When I run it, it prints:
0 1
So, when the compiler can tell that the shift amount is too big, it gives a warning and the expression evaluates to zero. But when the compiler can't tell, it generates code that has the same behavior as C. I think Java ought to issue the warning, but having different behavior in the two cases seems like a bad thing!
I think this is a case where Java violates the principle of least astonishment.
David,
Funny you should mention this; my brother and I based a puzzler on it last year. What does the following program print out:
public class Shifty {
public static void main(String[] args) {
int distance = 0;
while ((-1 << distance) != 0)
distance++;
System.out.println(distance);
}
}
Don't code like my brother,
Click
P.S. Sorry about the lack of formatting. I can't get html tag to work.

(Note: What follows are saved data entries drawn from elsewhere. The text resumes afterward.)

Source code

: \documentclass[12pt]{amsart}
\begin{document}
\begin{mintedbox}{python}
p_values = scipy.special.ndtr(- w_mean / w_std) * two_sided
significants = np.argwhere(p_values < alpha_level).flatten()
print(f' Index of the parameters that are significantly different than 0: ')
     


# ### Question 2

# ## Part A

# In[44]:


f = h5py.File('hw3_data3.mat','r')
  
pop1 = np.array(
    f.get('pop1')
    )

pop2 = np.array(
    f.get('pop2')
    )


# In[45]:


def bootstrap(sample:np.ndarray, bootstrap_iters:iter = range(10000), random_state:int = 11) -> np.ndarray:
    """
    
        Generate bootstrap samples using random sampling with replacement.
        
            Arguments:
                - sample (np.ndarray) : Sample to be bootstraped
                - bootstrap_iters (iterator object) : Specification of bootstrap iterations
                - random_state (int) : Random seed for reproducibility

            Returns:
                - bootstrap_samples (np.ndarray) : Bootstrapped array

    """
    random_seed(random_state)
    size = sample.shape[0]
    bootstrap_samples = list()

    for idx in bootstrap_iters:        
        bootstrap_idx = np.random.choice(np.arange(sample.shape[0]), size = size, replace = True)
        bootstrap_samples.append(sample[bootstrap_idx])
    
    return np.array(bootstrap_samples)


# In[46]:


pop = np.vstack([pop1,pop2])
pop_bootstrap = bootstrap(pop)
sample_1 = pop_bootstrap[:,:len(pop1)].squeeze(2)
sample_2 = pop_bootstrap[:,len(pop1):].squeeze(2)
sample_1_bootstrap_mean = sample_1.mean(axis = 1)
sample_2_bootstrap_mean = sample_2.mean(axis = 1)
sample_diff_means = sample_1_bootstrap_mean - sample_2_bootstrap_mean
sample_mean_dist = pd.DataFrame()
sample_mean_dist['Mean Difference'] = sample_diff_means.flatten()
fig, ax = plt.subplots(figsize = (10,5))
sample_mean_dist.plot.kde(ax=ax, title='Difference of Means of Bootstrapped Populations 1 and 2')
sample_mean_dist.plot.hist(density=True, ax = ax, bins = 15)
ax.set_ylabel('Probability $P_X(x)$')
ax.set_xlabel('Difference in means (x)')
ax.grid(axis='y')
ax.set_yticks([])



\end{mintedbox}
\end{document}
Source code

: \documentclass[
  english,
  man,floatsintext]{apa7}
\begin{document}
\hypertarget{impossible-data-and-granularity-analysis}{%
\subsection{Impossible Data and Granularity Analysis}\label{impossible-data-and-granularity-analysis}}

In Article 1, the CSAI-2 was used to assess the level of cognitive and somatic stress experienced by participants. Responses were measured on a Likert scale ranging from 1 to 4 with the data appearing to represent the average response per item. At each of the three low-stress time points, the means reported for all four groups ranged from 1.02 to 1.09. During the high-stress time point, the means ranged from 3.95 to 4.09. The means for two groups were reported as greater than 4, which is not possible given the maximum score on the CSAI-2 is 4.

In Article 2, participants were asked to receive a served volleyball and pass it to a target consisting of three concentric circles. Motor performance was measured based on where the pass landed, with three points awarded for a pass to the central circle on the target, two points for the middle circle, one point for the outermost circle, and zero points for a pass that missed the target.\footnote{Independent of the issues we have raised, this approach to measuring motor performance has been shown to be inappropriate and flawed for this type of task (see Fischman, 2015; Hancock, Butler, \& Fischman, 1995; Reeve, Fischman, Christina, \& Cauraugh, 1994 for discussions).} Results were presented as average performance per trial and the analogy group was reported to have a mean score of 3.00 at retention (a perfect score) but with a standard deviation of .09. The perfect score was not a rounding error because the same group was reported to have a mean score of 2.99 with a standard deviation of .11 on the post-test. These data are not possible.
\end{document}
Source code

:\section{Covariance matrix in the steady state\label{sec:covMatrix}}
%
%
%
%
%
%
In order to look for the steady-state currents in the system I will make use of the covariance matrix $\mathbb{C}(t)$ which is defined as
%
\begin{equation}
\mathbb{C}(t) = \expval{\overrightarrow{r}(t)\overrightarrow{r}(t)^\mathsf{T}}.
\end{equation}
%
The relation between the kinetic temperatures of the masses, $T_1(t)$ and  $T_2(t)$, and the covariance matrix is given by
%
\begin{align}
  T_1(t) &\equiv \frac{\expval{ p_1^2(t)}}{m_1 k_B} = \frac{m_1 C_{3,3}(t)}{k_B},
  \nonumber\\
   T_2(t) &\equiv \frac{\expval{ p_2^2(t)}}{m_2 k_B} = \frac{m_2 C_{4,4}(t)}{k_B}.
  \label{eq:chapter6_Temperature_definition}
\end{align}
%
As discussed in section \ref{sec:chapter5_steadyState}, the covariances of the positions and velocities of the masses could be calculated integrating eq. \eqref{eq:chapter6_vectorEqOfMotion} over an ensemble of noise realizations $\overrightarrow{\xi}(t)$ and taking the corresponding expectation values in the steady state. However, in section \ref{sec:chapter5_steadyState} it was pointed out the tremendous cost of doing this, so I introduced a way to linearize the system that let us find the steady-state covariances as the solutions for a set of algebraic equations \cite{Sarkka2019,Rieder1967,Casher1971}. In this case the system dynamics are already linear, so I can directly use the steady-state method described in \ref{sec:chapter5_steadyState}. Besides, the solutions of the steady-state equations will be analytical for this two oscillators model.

ARM has a novel variation on surprises in this area (at least bag in ye olde PROG26 days). MOV r0, #1 / MOV r1, #32 / MOV r0, r0, LSL r1 resulted in r0 as #0. Replace #32 with #256 and r0 would remain #1.
In C the behaviour is undefined when the shift distance is >= the width of the left hand operand (and when the shift distance is negative)
Hi David,
Your quiz is excellent. But in the gcc version 3.3.5 the program displays 1 for both printf.